Все, кто тут был, рассмеялись, поняв это как шутку, каламбур: подумаешь, прибавить одну букву, многое ли меняется?

А в самом деле, как нам правильнее говорить: «охранять» или «сохранять»? Тут ведь, если вдуматься, не просто игра слов, тут два разных подхода к делу.

Я иногда думал, что достаточно сохранения. У меня была в свое время большая статья о памятниках культуры («Нева», 1962, № 11). Повторяться неудобно, даже если хочется, если есть настоятельная необходимость повторяться. Сколько раз повторяли про себя римляне, что Карфаген должен быть разрушен, пока желаемое не стало действительным. Но нет, не буду повторяться, расскажу лишь о новом факте.

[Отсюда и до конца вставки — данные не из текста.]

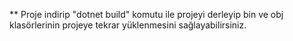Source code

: ** Proje indirip "dotnet build" komutu ile projeyi derleyip bin ve obj klasörlerinin projeye tekrar yüklenmesini sağlayabilirsiniz.
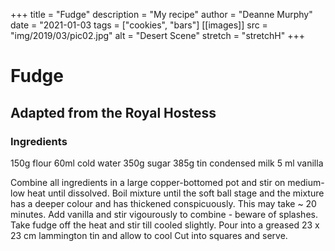 +++
title = "Fudge"
description = "My recipe"
author = "Deanne Murphy"
date = "2021-01-03
tags = ["cookies", "bars"]
[[images]]
  src = "img/2019/03/pic02.jpg"
  alt = "Desert Scene"
  stretch = "stretchH"
+++

# Fudge

## Adapted from the Royal Hostess

### Ingredients

150g flour
60ml cold water
350g sugar
385g tin condensed milk
5 ml vanilla

Combine all ingredients in a large copper-bottomed pot and stir on medium-low heat until dissolved.
Boil mixture until the soft ball stage and the mixture has a deeper colour and has thickened conspicuously. This may take ~ 20 minutes. 
Add vanilla and stir vigourously to combine - beware of splashes.
Take fudge off the heat and stir till cooled slightly. 
Pour into a greased 23 x 23 cm lammington tin and allow to cool
Cut into squares and serve.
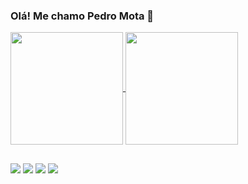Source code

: ### Olá! Me chamo Pedro Mota 👋

<a href="https://github.com/mota-pedro/github-readme-stats">
  <img height=180 align="center" src="https://github-readme-stats.vercel.app/api?username=mota-pedro&show_icons=true&theme=radical" />
</a>
<a href="https://github.com/mota-pedro/convoychat">
  <img height=180 align="center" src="https://github-readme-stats.vercel.app/api/top-langs?username=mota-pedro&layout=compact&langs_count=8&card_width=320&theme=radical" />
</a>

##

<div> 
  <a href="https://www.instagram.com/pedromotagtr" target="_blank"><img src="https://img.shields.io/badge/-Instagram-%23E4405F?style=for-the-badge&logo=instagram&logoColor=white" target="_blank"></a>
  <a href="https://www.discordapp.com/users/365785609278717963" target="_blank"><img src="https://img.shields.io/badge/Discord-7289DA?style=for-the-badge&logo=discord&logoColor=white" target="_blank"></a> 
  <a href = "mailto:pedrohmrito@gmail.com"><img src="https://img.shields.io/badge/gmail-%23EA4335.svg?&style=for-the-badge&logo=gmail&logoColor=white"></a>
  <a href="https://www.linkedin.com/in/pedro-mota-501b09282" target="_blank"><img src="https://img.shields.io/badge/-LinkedIn-%230077B5?style=for-the-badge&logo=linkedin&logoColor=white" target="_blank"></a> 
</div>

<!--
**mota-pedro/mota-pedro** is a ✨ _special_ ✨ repository because its `README.md` (this file) appears on your GitHub profile.

Here are some ideas to get you started:

- 🔭 I’m currently working on ...
- 🌱 I’m currently learning ...
- 👯 I’m looking to collaborate on ...
- 🤔 I’m looking for help with ...
- 💬 Ask me about ...
- 📫 How to reach me: ...
- 😄 Pronouns: ...
- ⚡ Fun fact: ...
-->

В нескольких километрах от Вытегры, в Вологодской области, стояла знаменитая Анфимовская церковь. Читатели, может быть, и не слышали о ней. Оно и понятно. В глуши, на севере. Мало ли там уникальных деревянных сооружений.

Теперь передо мной лежит небольшая статья из газеты «Вологодский комсомолец», написанная В. Арининым. Это просветленный и страстный некролог замечательному архитектурному сооружению. Его хочется цитировать большими кусками. «Стояла она, — пишет Аринин, — на самом берегу реки… Ее называли дивом, настолько поражала всех ее красота. Она была рублена одними топорами, без какого-либо крепежного материала, в том числе и без единого гвоздя. Вознесенная ввысь более чем на 40 метров, она венчалась ярусной композицией глав — подлинным деревянным кружевом. Сколько же их было, глав на церкви? Удивительно, что даже местные жители не знают этого. Одни говорят, что глав насчитывалось девятнадцать, другие — двадцать, третьи — двадцать две. В этом был фокус древних строителей. Главы на церкви располагались так оригинально, Представляли собой такое переплетение, что их трудно было сосчитать. Случалось, что утром человек насчитывал одно количество глав, а вечером у него получался другой счет… Табличка и макет в Вытегрском музее говорят, что глав было двадцать.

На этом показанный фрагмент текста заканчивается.